To our knowledge, this is the first study to correlate profiles of cytokines and angiogenic factors and toxicity in patients receiving an anti-VEGF therapy in glioblastoma patients. A recent publication explored the non-hematologic toxicities and cytokine changes associated with survival in patients with hepatocellular cancer treated with sunitinib [34]. Toxicity from antiangiogenic therapy, particularly on-target toxicity and fatigue, remains an important cause of treatment discontinuation and patient morbidity and deserves further investigation.

In this study, almost 20 % of patients had to discontinue treatment due to adverse events, two for hypertension, one for fatigue, one for rash, and another for seizures.

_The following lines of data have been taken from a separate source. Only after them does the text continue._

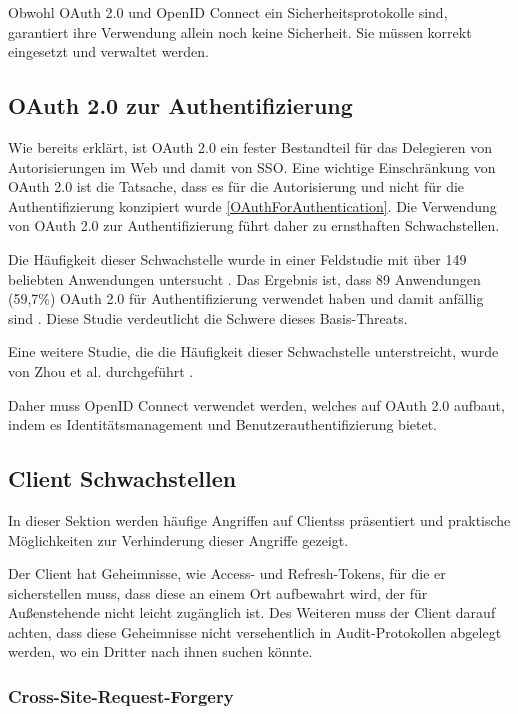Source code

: Obwohl OAuth 2.0 und OpenID Connect ein Sicherheitsprotokolle sind, garantiert ihre Verwendung allein noch keine Sicherheit. Sie müssen korrekt eingesetzt und verwaltet werden.

\subsection{OAuth 2.0 zur Authentifizierung}

Wie bereits erklärt, ist OAuth 2.0 ein fester Bestandteil für das Delegieren von Autorisierungen im Web und damit von SSO. Eine wichtige Einschränkung von OAuth 2.0 ist die Tatsache, dass es für die Autorisierung und nicht für die Authentifizierung konzipiert wurde \ref{OAuthForAuthentication}. Die Verwendung von OAuth 2.0 zur Authentifizierung führt daher zu ernsthaften Schwachstellen.

Die Häufigkeit dieser Schwachstelle wurde in einer Feldstudie mit über 149 beliebten Anwendungen untersucht \cite{chen2014oauth}. Das Ergebnis ist, dass 89 Anwendungen (59,7\%) OAuth 2.0 für Authentifizierung verwendet haben und damit anfällig sind \cite{chen2014oauth}. Diese Studie verdeutlicht die Schwere dieses Basis-Threats.

Eine weitere Studie, die die Häufigkeit dieser Schwachstelle unterstreicht, wurde von Zhou et al. durchgeführt \cite{184435}.


Daher muss OpenID Connect verwendet werden, welches auf OAuth 2.0 aufbaut, indem es Identitätsmanagement und Benutzerauthentifizierung bietet.

\subsection{Client Schwachstellen}

In dieser Sektion werden häufige Angriffen auf Clientss präsentiert und praktische Möglichkeiten zur Verhinderung dieser Angriffe gezeigt.

Der Client hat Geheimnisse, wie Access- und Refresh-Tokens, für die er sicherstellen muss, dass diese an einem Ort aufbewahrt wird, der für Außenstehende nicht leicht zugänglich ist. Des Weiteren muss der Client darauf achten, dass diese Geheimnisse nicht versehentlich in Audit-Protokollen abgelegt werden, wo ein Dritter nach ihnen suchen könnte.

\subsubsection{Cross-Site-Request-Forgery}

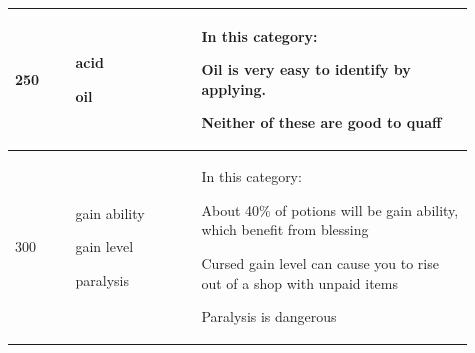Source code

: \begin{longtable}{|>{\RaggedRight}p{0.12120\linewidth}|>{\RaggedRight}p{0.25169\linewidth}|>{\RaggedRight}p{0.54139\linewidth}|}
\hspace*{0pt}\ignorespaces{}\hspace*{0pt}250&\hspace*{0pt}\ignorespaces{}\hspace*{0pt}\begin{myitemize}\item{}acid\footnotemark[162]\item{}oil\footnotemark[163]\end{myitemize}&\hspace*{0pt}\ignorespaces{}\hspace*{0pt}In this category:\begin{myitemize}\item{}Oil is very easy to identify by applying.\item{}Neither of these are good to quaff\end{myitemize}\\ \hline \hspace*{0pt}\ignorespaces{}\hspace*{0pt}300&\hspace*{0pt}\ignorespaces{}\hspace*{0pt}\begin{myitemize}\item{}gain ability\footnotemark[164]\item{}gain level\footnotemark[165]\item{}paralysis\footnotemark[166]\end{myitemize}&\hspace*{0pt}\ignorespaces{}\hspace*{0pt}In this category:\begin{myitemize}\item{}About 40\% of potions will be gain ability, which benefit from blessing\item{}Cursed gain level can cause you to rise out of a shop with unpaid items\item{}Paralysis is dangerous\end{myitemize}\\ \hline 
\end{longtable}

Cytokine levels did not consistently correlate with toxicity when we compared levels for patients with grade II toxicity versus grades III/IV toxicity. In other words, patients with grade III/IV toxicity did not necessarily have higher cytokine levels. In addition, the absolute cytokine level did not necessarily correlate with treatment discontinuation.

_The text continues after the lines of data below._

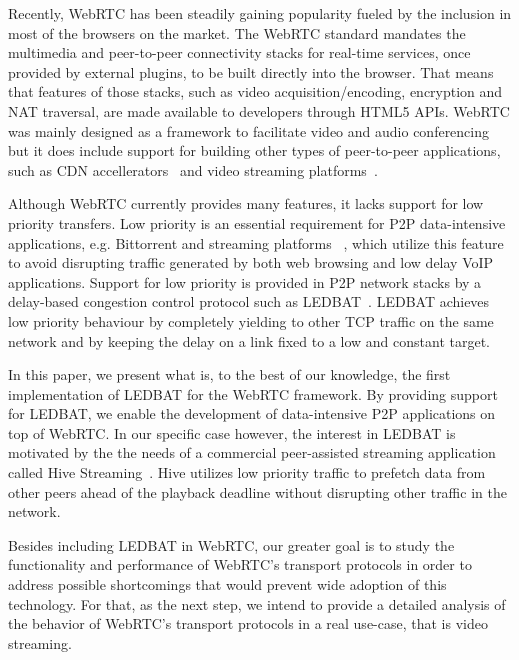 \documentclass{sig-alternate}
\begin{document}

Recently, WebRTC has been steadily gaining popularity fueled by the inclusion in most of
the browsers on the market. The WebRTC standard mandates the multimedia and peer-to-peer
connectivity stacks for real-time services, once provided by external plugins, to be built
directly into the browser. That means that features of those stacks, such as video
acquisition/encoding, encryption and NAT traversal, are made available to developers
through HTML5 APIs. WebRTC was mainly designed as a framework to facilitate video and
audio conferencing but it does include support for building other types of peer-to-peer
applications, such as CDN accellerators~\cite{peerCDN} and video streaming
platforms~\cite{nurminen2013p2p}.

Although WebRTC currently provides many features, it lacks support for low priority
transfers. Low priority is an essential requirement for P2P data-intensive applications,
e.g. Bittorrent and streaming platforms ~\cite{smoothcache}, which utilize this feature to
avoid disrupting traffic generated by both web browsing and low delay VoIP applications.
Support for low priority is provided in P2P network stacks by a delay-based congestion
control protocol such as LEDBAT~\cite{ledbat}. LEDBAT achieves low priority behaviour by
completely yielding to other TCP traffic on the same network and by keeping the delay on a
link fixed to a low and constant target.

In this paper, we present what is, to the best of our knowledge, the first implementation
of LEDBAT for the WebRTC framework. By providing support for LEDBAT, we enable the
development of data-intensive P2P applications on top of WebRTC. In our specific case
however, the interest in LEDBAT is motivated by the the needs of a commercial
peer-assisted streaming application called Hive Streaming~\cite{hive}. Hive utilizes low
priority traffic to prefetch data from other peers ahead of the playback deadline without
disrupting other traffic in the network.

Besides including LEDBAT in WebRTC, our greater goal is to study the functionality and
performance of WebRTC's transport protocols in order to address possible shortcomings that
would prevent wide adoption of this technology. For that, as the next step, we intend to
provide a detailed analysis of the behavior of WebRTC's transport protocols in a real
use-case, that is video streaming.
\end{document}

Of the five patients who came off of the study for toxicity, four had only grade 2 toxicities. This may be due to few grade III/IV events. Although our findings are primarily exploratory, they may be helpful toward elucidating the mechanisms underlying the toxicities of VEGF-targeted agents.

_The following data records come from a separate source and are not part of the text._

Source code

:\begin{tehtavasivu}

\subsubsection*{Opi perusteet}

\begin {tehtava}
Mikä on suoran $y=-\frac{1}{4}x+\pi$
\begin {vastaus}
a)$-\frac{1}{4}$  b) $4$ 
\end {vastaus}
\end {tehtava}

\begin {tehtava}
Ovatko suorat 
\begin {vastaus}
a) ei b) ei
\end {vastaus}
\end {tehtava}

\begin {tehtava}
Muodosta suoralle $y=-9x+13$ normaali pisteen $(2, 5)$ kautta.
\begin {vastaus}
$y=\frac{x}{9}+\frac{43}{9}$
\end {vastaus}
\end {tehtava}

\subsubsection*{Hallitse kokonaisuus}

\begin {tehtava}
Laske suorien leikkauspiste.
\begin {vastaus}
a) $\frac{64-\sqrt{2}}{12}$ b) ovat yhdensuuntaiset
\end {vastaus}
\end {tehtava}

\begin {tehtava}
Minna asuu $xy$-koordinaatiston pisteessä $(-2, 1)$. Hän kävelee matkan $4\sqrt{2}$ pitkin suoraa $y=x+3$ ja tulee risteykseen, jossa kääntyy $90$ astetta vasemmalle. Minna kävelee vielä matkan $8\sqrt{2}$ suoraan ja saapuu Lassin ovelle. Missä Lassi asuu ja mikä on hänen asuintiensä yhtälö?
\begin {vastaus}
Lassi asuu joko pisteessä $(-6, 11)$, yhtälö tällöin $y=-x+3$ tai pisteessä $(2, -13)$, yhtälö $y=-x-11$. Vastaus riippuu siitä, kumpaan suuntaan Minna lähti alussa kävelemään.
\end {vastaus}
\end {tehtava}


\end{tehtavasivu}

Our data suggest that profiling of specific cytokines, such as IL-13, IL-6, and IL-10, might predict those patients at greatest risk for toxicity or for developing important complications during treatment. Once identified, those patients at higher risk for toxicity could be placed under more stringent surveillance during therapy such as home blood pressure logs or more frequent measurements of urine protein/creatinine ratio. Early detection of toxicity or the identification of patients most likely to develop a specific toxicity could aid in drug dosing and allow for the integration of supportive measures to prevent severe toxicity that might otherwise require treatment discontinuation.